Comments (10)
It means breaking backward compatibility with zpaq.
Which I'm not going to do (I'd have 100 things to change that I'd need a lot more, before something like that)
I also oppose, when not strictly necessary, the use of archives split over multiple files. They are fragile, there is nothing to be done about it. I wrote the backup and testbackup command pair to mitigate the problem
from zpaqfranz.
breaking backward compatibility with zpaq
I agree. However, the ZPAQ archive is practically 4 kinds of blocks (c
, d
, h
, and i
) concatenated together. Read the blocks in sequence and you get the ZPAQ archive. It is like the fixed-size split archives, but in my case the size of the file is one block long, the i
blocks are stored in one file (maybe I could give up on that), and the d blocks are compressed with -m0
. Compressing it "recompress" it to -m5
; the uncompressed block size is the same. The responsibility for ensuring the blocks match is in the operator.
They are fragile, there is nothing to be done about it.
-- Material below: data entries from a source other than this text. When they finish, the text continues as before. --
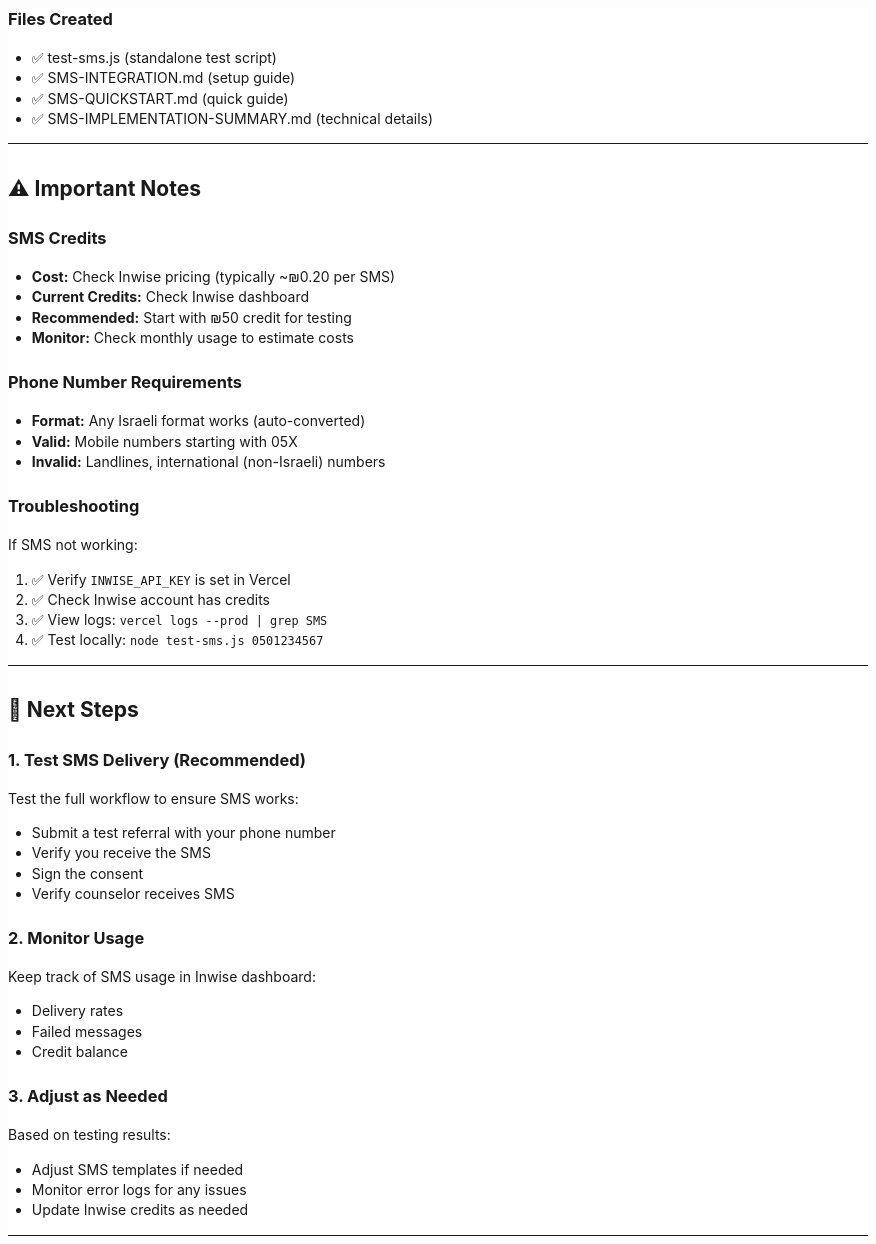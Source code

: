 ### Files Created
- ✅ test-sms.js (standalone test script)
- ✅ SMS-INTEGRATION.md (setup guide)
- ✅ SMS-QUICKSTART.md (quick guide)
- ✅ SMS-IMPLEMENTATION-SUMMARY.md (technical details)

---

## ⚠️ Important Notes

### SMS Credits
- **Cost:** Check Inwise pricing (typically ~₪0.20 per SMS)
- **Current Credits:** Check Inwise dashboard
- **Recommended:** Start with ₪50 credit for testing
- **Monitor:** Check monthly usage to estimate costs

### Phone Number Requirements
- **Format:** Any Israeli format works (auto-converted)
- **Valid:** Mobile numbers starting with 05X
- **Invalid:** Landlines, international (non-Israeli) numbers

### Troubleshooting
If SMS not working:
1. ✅ Verify `INWISE_API_KEY` is set in Vercel
2. ✅ Check Inwise account has credits
3. ✅ View logs: `vercel logs --prod | grep SMS`
4. ✅ Test locally: `node test-sms.js 0501234567`

---

## 🎯 Next Steps

### 1. Test SMS Delivery (Recommended)
Test the full workflow to ensure SMS works:
- Submit a test referral with your phone number
- Verify you receive the SMS
- Sign the consent
- Verify counselor receives SMS

### 2. Monitor Usage
Keep track of SMS usage in Inwise dashboard:
- Delivery rates
- Failed messages
- Credit balance

### 3. Adjust as Needed
Based on testing results:
- Adjust SMS templates if needed
- Monitor error logs for any issues
- Update Inwise credits as needed

---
For smaller ones maybe, but in my experience, one single multi-terabyte file is more fragile, especially when trying to compress or update it in one attempt and the power is cut (happened to me many times, due to the filesystem truncating it), so I would argue that in my case storing the blocks separately is necessary to minimize damage, as a partial archive is still useful to recover some of the files.
from zpaqfranz.
For smaller ones maybe, but in my experience, one single multi-terabyte file is more fragile, especially when trying to compress or update it in one attempt and the power is cut (happened to me many times, due to the filesystem truncating it), so I would argue that in my case storing the blocks separately is necessary to minimize damage, as a partial archive is still useful to recover some of the files.
Well, no
An incomplete transaction will be discarded on the very next update
If you want to freeze and resume zpaq operation you can always use a virtual machine and suspend it
from zpaqfranz.
An incomplete transaction will be discarded on the very next update
Yes, but with the "transaction" taking multiple weeks (for the initial archive) or multiple days (updates to it), you lost everything compared to just one (or a few) blocks. (It is the same with xz
but I use ZPAQ specifically for the ability to extract files without extracting the entire archive, plus dedup) I have a UPS but that only lasts a few minutes to cancel and do an fsync
+unmount
to the drive (I put it in a script). In one case it is not enough and I lost the entire archive file as it was truncated to 0 bytes for some reason.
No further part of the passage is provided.